Advice for the Startup Law Firm
BY Jason Bland STAFF CONTRIBUTOR
Chances are when you went into law school, you had certain goals you wanted to achieve – some area of interest or passion. While I certainly respect the need for general practice attorneys, when marketing yourself online, you will need to focus.
Get off on the right foot.
If you are just setting up your law firm, now is the time to make all the right decisions. Starting with your name. While it is customary to form a law firm in your own image, there are some risk involved in doing such a thing. You have branding and slogans to think about, and you need to think comprehensively, like a business. Will someone easily remember your name?
Shop carefully when contracting an online marketing and website design firm.
Most search engine optimization companies will base their prices on the competitive nature of the most popular keyphrase. If you are in a major metropolitan area, you should not expect to compete with heavy spending established firms on a startup budget. Instead, think about niche marketing. Look at surrounding suburbs and tap into an audience of new clients that think local. These terms will achieve high placement more easily, which means a faster return on your investment and a smaller marketing cost. Should you ever take on the established firms in your city? Absolutely! But spend a couple years building up your marketing war chest so that you can make a bigger impact.

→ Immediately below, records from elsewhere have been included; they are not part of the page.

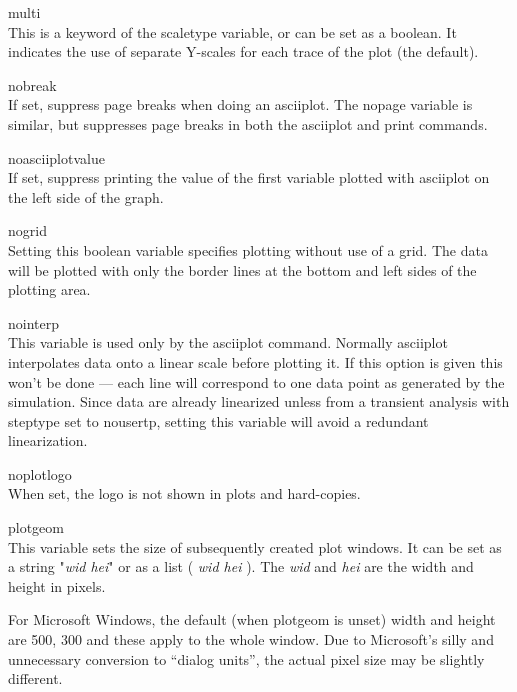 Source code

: \begin{description}
\item{\et multi}\\
This is a keyword of the {\et scaletype} variable, or can be set as a
boolean.  It indicates the use of separate Y-scales for each trace of
the plot (the default).

\item{\et nobreak}\\
If set, suppress page breaks when doing an {\cb asciiplot}.  The {\et
nopage} variable is similar, but suppresses page breaks in both the
{\cb asciiplot} and {\cb print} commands.

\item{\et noasciiplotvalue}\\
If set, suppress printing the value of the first variable plotted with
{\cb asciiplot} on the left side of the graph.

\item{\et nogrid}\\
Setting this boolean variable specifies plotting without use of a
grid.  The data will be plotted with only the border lines at the
bottom and left sides of the plotting area.

\item{\et nointerp}\\
This variable is used only by the {\cb asciiplot} command.  Normally
{\cb asciiplot} interpolates data onto a linear scale before plotting
it.  If this option is given this won't be done --- each line will
correspond to one data point as generated by the simulation.  Since
data are already linearized unless from a transient analysis with {\et
steptype} set to {\vt nousertp}, setting this variable will avoid a
redundant linearization.

\item{\et noplotlogo}\\
When set, the {\WRspice} logo is not shown in plots and hard-copies.

\item{\et plotgeom}\\
This variable sets the size of subsequently created plot windows.  It
can be set as a string {\vt "}{\it wid hei}{\vt "} or as a list {\vt
(} {\it wid hei} {\vt )}.  The {\it wid} and {\it hei} are the width
and height in pixels.

For Microsoft Windows, the default (when {\et plotgeom} is unset)
width and height are 500, 300 and these apply to the whole window. 
Due to Microsoft's silly and unnecessary conversion to ``dialog
units'', the actual pixel size may be slightly different.


\end{description}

Search engine optimization is such a unique process. Even if you are contracting with a marketing firm, also subscribe to various blogs like SEOMoz and Search Engine Watch. You want to not only know what your SEO company is doing, you want to understand why.
Think Like a Business
A client of mine who is a former personal injury lawyer once said, “The trouble with attorneys is that they are business owners running businesses like attorneys.”
Lawyers generally have a few practice areas in which they are exceptional performers. But running a law firm is in fact running a business. Rather than thinking of yourself as a crusader, a white knight, or a defender of common good, you should first think of yourself as a company. Without profitability, you will be unable to achieve the good deeds and passions you originally went to law school to accomplish.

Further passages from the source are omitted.